▶ **REQUIRED ACTION**
For the word "NSGA", search the records and show each line in which it occurs.

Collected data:
=== Section Start ===

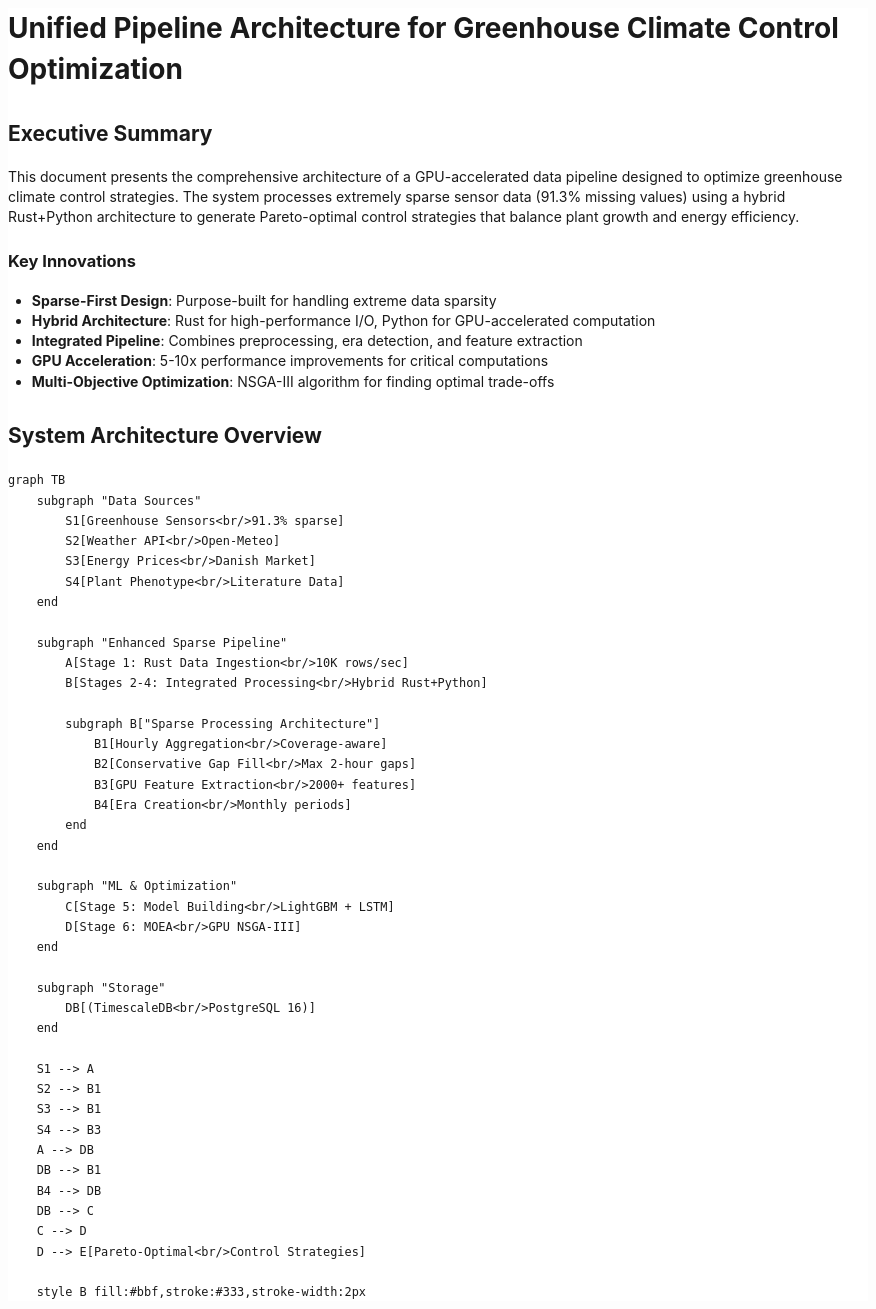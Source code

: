 # Unified Pipeline Architecture for Greenhouse Climate Control Optimization

## Executive Summary

This document presents the comprehensive architecture of a GPU-accelerated data pipeline designed to optimize greenhouse climate control strategies. The system processes extremely sparse sensor data (91.3% missing values) using a hybrid Rust+Python architecture to generate Pareto-optimal control strategies that balance plant growth and energy efficiency.

### Key Innovations
- **Sparse-First Design**: Purpose-built for handling extreme data sparsity
- **Hybrid Architecture**: Rust for high-performance I/O, Python for GPU-accelerated computation
- **Integrated Pipeline**: Combines preprocessing, era detection, and feature extraction
- **GPU Acceleration**: 5-10x performance improvements for critical computations
- **Multi-Objective Optimization**: NSGA-III algorithm for finding optimal trade-offs

## System Architecture Overview

```mermaid
graph TB
    subgraph "Data Sources"
        S1[Greenhouse Sensors<br/>91.3% sparse]
        S2[Weather API<br/>Open-Meteo]
        S3[Energy Prices<br/>Danish Market]
        S4[Plant Phenotype<br/>Literature Data]
    end
    
    subgraph "Enhanced Sparse Pipeline"
        A[Stage 1: Rust Data Ingestion<br/>10K rows/sec]
        B[Stages 2-4: Integrated Processing<br/>Hybrid Rust+Python]
        
        subgraph B["Sparse Processing Architecture"]
            B1[Hourly Aggregation<br/>Coverage-aware]
            B2[Conservative Gap Fill<br/>Max 2-hour gaps]
            B3[GPU Feature Extraction<br/>2000+ features]
            B4[Era Creation<br/>Monthly periods]
        end
    end
    
    subgraph "ML & Optimization"
        C[Stage 5: Model Building<br/>LightGBM + LSTM]
        D[Stage 6: MOEA<br/>GPU NSGA-III]
    end
    
    subgraph "Storage"
        DB[(TimescaleDB<br/>PostgreSQL 16)]
    end
    
    S1 --> A
    S2 --> B1
    S3 --> B1
    S4 --> B3
    A --> DB
    DB --> B1
    B4 --> DB
    DB --> C
    C --> D
    D --> E[Pareto-Optimal<br/>Control Strategies]
    
    style B fill:#bbf,stroke:#333,stroke-width:2px
```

=== Section End ===

▶ **OUTPUT OF THE TASK**
- **Multi-Objective Optimization**: NSGA-III algorithm for finding optimal trade-offs
        D[Stage 6: MOEA<br/>GPU NSGA-III]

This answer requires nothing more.